Stored data
▽
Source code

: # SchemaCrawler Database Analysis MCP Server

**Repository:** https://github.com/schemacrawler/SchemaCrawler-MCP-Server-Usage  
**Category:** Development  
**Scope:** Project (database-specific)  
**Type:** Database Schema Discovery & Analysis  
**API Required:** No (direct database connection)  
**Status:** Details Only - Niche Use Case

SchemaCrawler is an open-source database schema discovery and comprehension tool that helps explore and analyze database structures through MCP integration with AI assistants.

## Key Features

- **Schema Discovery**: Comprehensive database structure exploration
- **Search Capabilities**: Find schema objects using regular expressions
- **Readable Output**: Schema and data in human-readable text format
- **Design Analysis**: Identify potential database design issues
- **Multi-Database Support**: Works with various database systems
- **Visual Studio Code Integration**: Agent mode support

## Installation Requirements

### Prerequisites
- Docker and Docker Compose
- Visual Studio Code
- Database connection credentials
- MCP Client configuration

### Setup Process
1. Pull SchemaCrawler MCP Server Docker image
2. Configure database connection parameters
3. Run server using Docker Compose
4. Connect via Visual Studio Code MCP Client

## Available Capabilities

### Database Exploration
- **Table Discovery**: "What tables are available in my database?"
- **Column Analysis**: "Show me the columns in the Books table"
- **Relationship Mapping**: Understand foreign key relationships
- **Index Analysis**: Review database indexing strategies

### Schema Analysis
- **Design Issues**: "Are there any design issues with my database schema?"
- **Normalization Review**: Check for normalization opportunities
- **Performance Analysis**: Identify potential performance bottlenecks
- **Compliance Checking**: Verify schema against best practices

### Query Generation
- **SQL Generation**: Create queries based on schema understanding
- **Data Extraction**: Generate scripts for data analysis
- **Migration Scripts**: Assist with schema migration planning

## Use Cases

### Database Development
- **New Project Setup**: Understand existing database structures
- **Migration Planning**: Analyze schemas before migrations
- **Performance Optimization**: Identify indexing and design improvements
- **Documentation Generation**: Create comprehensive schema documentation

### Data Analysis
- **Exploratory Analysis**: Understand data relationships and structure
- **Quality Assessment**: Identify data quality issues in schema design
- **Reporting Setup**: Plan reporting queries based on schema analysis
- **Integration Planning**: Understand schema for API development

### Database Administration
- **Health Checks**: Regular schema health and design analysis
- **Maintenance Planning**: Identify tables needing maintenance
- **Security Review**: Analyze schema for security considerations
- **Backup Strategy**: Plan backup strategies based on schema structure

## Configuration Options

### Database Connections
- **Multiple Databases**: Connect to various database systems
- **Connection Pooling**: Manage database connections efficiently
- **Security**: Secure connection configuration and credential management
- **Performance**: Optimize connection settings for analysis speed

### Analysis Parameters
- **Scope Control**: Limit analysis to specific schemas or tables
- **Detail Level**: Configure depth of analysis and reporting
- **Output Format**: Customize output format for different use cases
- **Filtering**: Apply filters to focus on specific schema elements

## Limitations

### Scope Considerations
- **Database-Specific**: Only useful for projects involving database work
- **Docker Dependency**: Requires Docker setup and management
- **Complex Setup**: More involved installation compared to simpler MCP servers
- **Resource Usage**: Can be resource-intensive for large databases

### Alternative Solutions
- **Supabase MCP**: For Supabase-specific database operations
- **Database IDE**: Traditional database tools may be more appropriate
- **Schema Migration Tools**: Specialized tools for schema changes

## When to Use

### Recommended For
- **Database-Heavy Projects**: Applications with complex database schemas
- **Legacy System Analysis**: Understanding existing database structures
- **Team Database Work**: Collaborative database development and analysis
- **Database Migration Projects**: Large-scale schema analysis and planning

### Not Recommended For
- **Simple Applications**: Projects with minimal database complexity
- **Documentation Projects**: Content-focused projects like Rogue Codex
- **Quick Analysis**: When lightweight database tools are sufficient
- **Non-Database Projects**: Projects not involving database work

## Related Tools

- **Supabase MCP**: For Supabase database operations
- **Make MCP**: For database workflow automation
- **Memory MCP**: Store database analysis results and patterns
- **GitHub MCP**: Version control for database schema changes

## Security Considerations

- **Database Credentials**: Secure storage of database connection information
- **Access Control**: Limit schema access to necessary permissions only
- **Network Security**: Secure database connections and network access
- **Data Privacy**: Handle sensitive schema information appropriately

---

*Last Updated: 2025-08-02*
△
▽
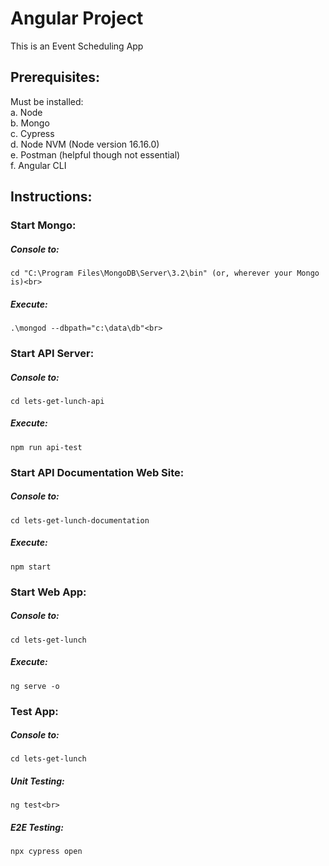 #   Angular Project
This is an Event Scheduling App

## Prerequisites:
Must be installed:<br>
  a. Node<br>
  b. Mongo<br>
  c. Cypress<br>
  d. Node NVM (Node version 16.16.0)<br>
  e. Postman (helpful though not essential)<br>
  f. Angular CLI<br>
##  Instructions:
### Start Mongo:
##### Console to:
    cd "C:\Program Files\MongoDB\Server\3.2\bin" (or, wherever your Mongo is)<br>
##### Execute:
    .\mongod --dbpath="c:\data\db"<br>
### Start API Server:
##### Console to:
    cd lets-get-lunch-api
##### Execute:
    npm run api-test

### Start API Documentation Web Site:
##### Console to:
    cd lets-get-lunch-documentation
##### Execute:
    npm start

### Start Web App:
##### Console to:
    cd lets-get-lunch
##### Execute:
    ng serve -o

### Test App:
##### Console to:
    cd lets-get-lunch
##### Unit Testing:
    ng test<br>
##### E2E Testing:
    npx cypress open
△
WHAT YOU SHOULD DO » Track down every line in the entries that includes the string "structures", and copy it.

RESPONSE BELOW »
SchemaCrawler is an open-source database schema discovery and comprehension tool that helps explore and analyze database structures through MCP integration with AI assistants.
- **New Project Setup**: Understand existing database structures
- **Legacy System Analysis**: Understanding existing database structures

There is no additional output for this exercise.